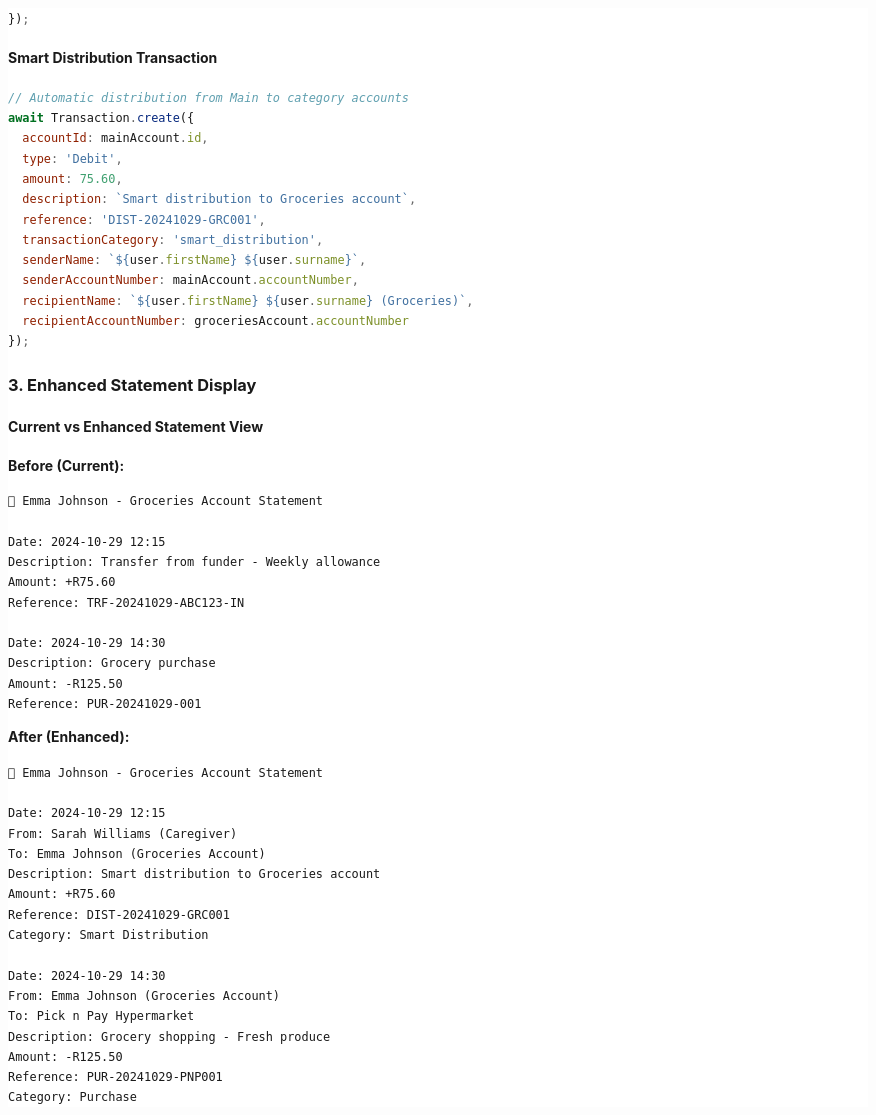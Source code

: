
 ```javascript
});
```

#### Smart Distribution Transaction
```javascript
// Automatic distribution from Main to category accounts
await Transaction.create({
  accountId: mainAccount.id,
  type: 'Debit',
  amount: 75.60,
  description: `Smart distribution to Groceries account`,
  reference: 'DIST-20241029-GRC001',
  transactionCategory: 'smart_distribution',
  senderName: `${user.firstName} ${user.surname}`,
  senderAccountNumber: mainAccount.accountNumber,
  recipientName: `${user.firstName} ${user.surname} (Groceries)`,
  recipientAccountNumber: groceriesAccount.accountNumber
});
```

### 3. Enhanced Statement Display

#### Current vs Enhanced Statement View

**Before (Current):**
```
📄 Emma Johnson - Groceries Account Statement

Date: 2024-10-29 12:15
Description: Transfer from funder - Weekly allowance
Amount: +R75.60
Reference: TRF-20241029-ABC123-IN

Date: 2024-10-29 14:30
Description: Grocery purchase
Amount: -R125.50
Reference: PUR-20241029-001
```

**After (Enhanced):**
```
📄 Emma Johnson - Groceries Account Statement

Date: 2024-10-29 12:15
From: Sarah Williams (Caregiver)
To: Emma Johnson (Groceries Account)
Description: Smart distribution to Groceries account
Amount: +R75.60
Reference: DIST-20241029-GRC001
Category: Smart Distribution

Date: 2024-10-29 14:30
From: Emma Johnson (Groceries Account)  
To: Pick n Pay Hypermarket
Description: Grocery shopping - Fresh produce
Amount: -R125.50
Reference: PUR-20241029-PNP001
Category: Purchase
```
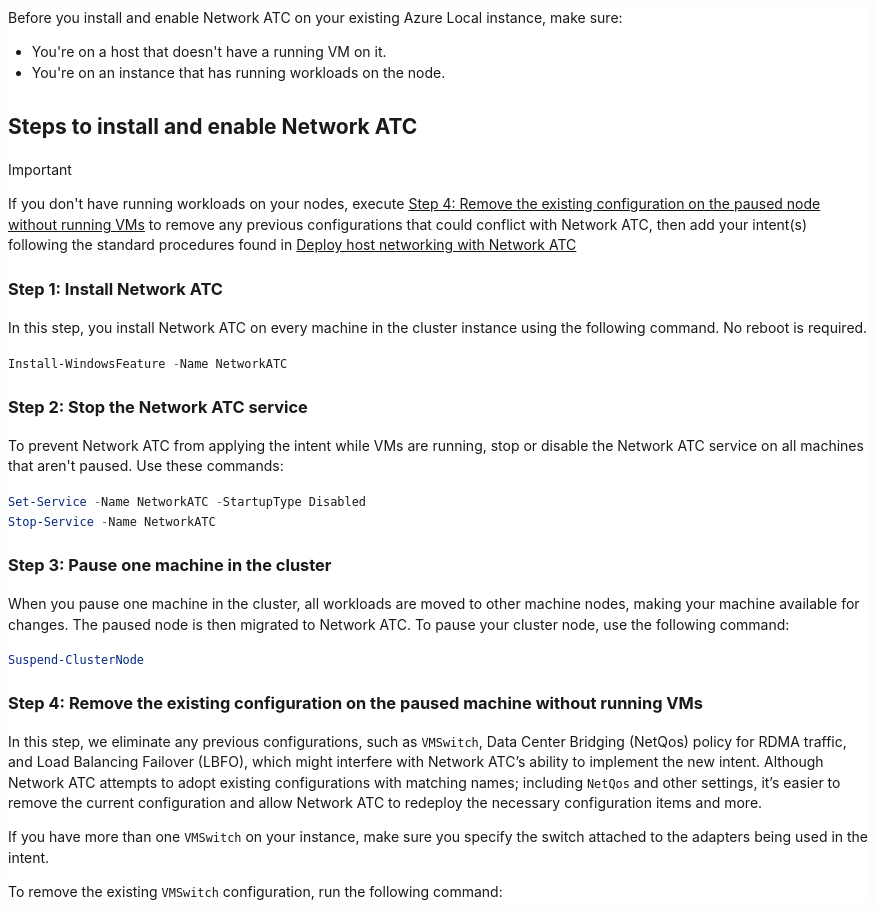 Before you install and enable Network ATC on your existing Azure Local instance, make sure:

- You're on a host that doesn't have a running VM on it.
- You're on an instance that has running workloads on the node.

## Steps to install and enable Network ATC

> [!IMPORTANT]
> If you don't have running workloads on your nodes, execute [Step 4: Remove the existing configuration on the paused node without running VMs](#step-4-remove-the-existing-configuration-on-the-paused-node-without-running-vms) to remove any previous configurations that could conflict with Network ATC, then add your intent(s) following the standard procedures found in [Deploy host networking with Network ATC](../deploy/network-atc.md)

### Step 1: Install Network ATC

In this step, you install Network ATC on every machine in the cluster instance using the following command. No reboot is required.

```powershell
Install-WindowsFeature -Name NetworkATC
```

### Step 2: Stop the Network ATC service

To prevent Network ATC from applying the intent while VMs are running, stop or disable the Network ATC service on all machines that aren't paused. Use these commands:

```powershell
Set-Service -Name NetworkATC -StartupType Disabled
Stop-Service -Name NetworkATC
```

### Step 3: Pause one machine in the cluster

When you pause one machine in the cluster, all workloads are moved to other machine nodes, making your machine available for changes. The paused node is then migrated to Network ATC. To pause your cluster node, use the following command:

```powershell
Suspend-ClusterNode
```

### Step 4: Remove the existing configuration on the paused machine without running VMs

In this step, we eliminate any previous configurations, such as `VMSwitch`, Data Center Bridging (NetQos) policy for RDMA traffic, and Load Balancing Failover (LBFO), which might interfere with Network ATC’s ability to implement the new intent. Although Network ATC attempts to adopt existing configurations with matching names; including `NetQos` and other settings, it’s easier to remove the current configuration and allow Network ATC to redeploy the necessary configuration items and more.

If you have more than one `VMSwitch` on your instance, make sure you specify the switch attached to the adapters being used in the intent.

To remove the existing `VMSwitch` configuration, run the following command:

________________

Task — Copy out every line of the records that the string "host" appears in.

Task answer —
- You're on a host that doesn't have a running VM on it.
> If you don't have running workloads on your nodes, execute [Step 4: Remove the existing configuration on the paused node without running VMs](#step-4-remove-the-existing-configuration-on-the-paused-node-without-running-vms) to remove any previous configurations that could conflict with Network ATC, then add your intent(s) following the standard procedures found in [Deploy host networking with Network ATC](../deploy/network-atc.md)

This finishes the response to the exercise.